**** INPUT

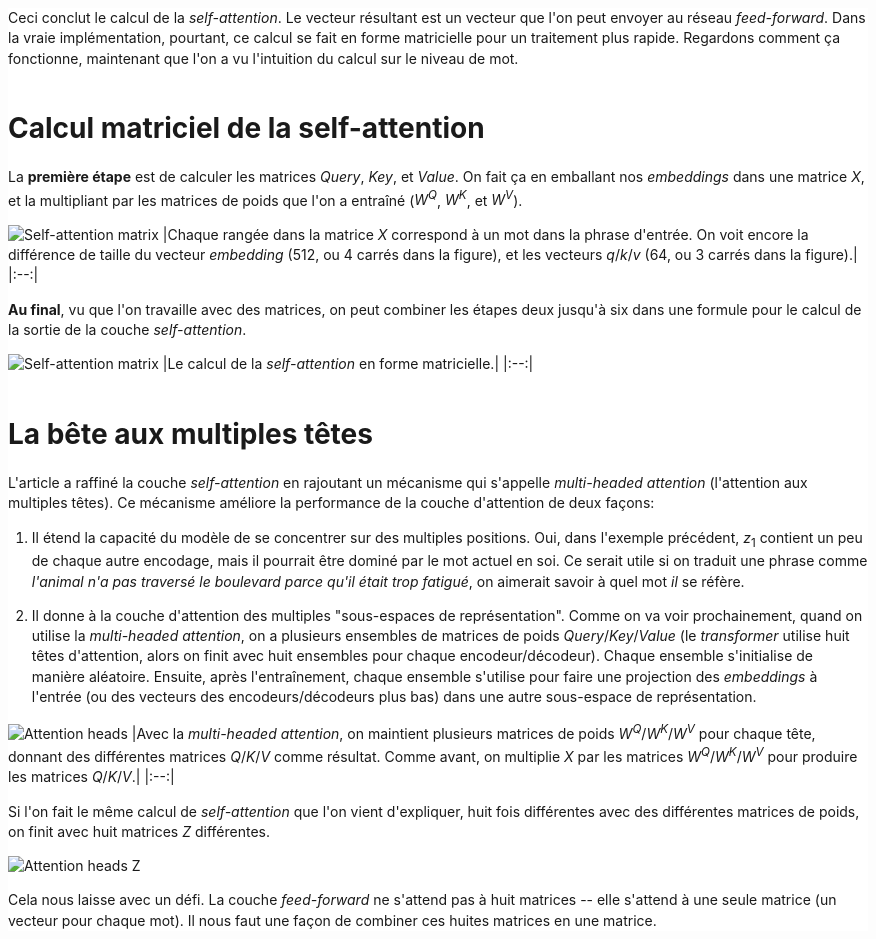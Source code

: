 Ceci conclut le calcul de la *self-attention*. Le vecteur résultant est un vecteur que l'on peut envoyer au réseau *feed-forward*. Dans la vraie implémentation, pourtant, ce calcul se fait en forme matricielle pour un traitement plus rapide. Regardons comment ça fonctionne, maintenant que l'on a vu l'intuition du calcul sur le niveau de mot.

# Calcul matriciel de la self-attention

La **première étape** est de calculer les matrices *Query*, *Key*, et *Value*. On fait ça en emballant nos *embeddings* dans une matrice $X$, et la multipliant par les matrices de poids que l'on a entraîné ($W^{Q}$, $W^{K}$, et $W^{V}$).

![Self-attention matrix](/img/illustrated-transformer/self-attention-matrix-calculation.png)
|Chaque rangée dans la matrice $X$ correspond à un mot dans la phrase d'entrée. On voit encore la différence de taille du vecteur *embedding* (512, ou 4 carrés dans la figure), et les vecteurs $q$/$k$/$v$ (64, ou 3 carrés dans la figure).| 
|:--:|

**Au final**, vu que l'on travaille avec des matrices, on peut combiner les étapes deux jusqu'à six dans une formule pour le calcul de la sortie de la couche *self-attention*.

![Self-attention matrix](/img/illustrated-transformer/self-attention-matrix-calculation-2.png)
|Le calcul de la *self-attention* en forme matricielle.| 
|:--:|

# La bête aux multiples têtes

L'article a raffiné la couche *self-attention* en rajoutant un mécanisme qui s'appelle *multi-headed attention* (l'attention aux multiples têtes). Ce mécanisme améliore la performance de la couche d'attention de deux façons:

1. Il étend la capacité du modèle de se concentrer sur des multiples positions. Oui, dans l'exemple précédent, $z_{1}$ contient un peu de chaque autre encodage, mais il pourrait être dominé par le mot actuel en soi. Ce serait utile si on traduit une phrase comme *l'animal n'a pas traversé le boulevard parce qu'il était trop fatigué*, on aimerait savoir à quel mot *il* se réfère.

2. Il donne à la couche d'attention des multiples "sous-espaces de représentation". Comme on va voir prochainement, quand on utilise la *multi-headed attention*, on a plusieurs ensembles de matrices de poids *Query*/*Key*/*Value* (le *transformer* utilise huit têtes d'attention, alors on finit avec huit ensembles pour chaque encodeur/décodeur). Chaque ensemble s'initialise de manière aléatoire. Ensuite, après l'entraînement, chaque ensemble s'utilise pour faire une projection des *embeddings* à l'entrée (ou des vecteurs des encodeurs/décodeurs plus bas) dans une autre sous-espace de représentation.

![Attention heads](/img/illustrated-transformer/transformer_attention_heads_qkv.png)
|Avec la *multi-headed attention*, on maintient plusieurs matrices de poids $W^{Q}$/$W^{K}$/$W^{V}$ pour chaque tête, donnant des différentes matrices $Q$/$K$/$V$ comme résultat. Comme avant, on multiplie $X$ par les matrices $W^{Q}$/$W^{K}$/$W^{V}$ pour produire les matrices $Q$/$K$/$V$.| 
|:--:|

Si l'on fait le même calcul de *self-attention* que l'on vient d'expliquer, huit fois différentes avec des différentes matrices de poids, on finit avec huit matrices $Z$ différentes.

![Attention heads Z](/img/illustrated-transformer/transformer_attention_heads_z.png)

Cela nous laisse avec un défi. La couche *feed-forward* ne s'attend pas à huit matrices -- elle s'attend à une seule matrice (un vecteur pour chaque mot). Il nous faut une façon de combiner ces huites matrices en une matrice.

********

EXERCISE OBJECTIVE - With pictures removed, write out exactly each line of the entries from the first through the line that holds "# La bête aux multiples têtes".

WRITTEN RESPONSE -
Source code

: Ceci conclut le calcul de la *self-attention*. Le vecteur résultant est un vecteur que l'on peut envoyer au réseau *feed-forward*. Dans la vraie implémentation, pourtant, ce calcul se fait en forme matricielle pour un traitement plus rapide. Regardons comment ça fonctionne, maintenant que l'on a vu l'intuition du calcul sur le niveau de mot.

# Calcul matriciel de la self-attention

La **première étape** est de calculer les matrices *Query*, *Key*, et *Value*. On fait ça en emballant nos *embeddings* dans une matrice $X$, et la multipliant par les matrices de poids que l'on a entraîné ($W^{Q}$, $W^{K}$, et $W^{V}$).

![Self-attention matrix](/img/illustrated-transformer/self-attention-matrix-calculation.png)
|Chaque rangée dans la matrice $X$ correspond à un mot dans la phrase d'entrée. On voit encore la différence de taille du vecteur *embedding* (512, ou 4 carrés dans la figure), et les vecteurs $q$/$k$/$v$ (64, ou 3 carrés dans la figure).| 
|:--:|

**Au final**, vu que l'on travaille avec des matrices, on peut combiner les étapes deux jusqu'à six dans une formule pour le calcul de la sortie de la couche *self-attention*.

![Self-attention matrix](/img/illustrated-transformer/self-attention-matrix-calculation-2.png)
|Le calcul de la *self-attention* en forme matricielle.| 
|:--:|

# La bête aux multiples têtes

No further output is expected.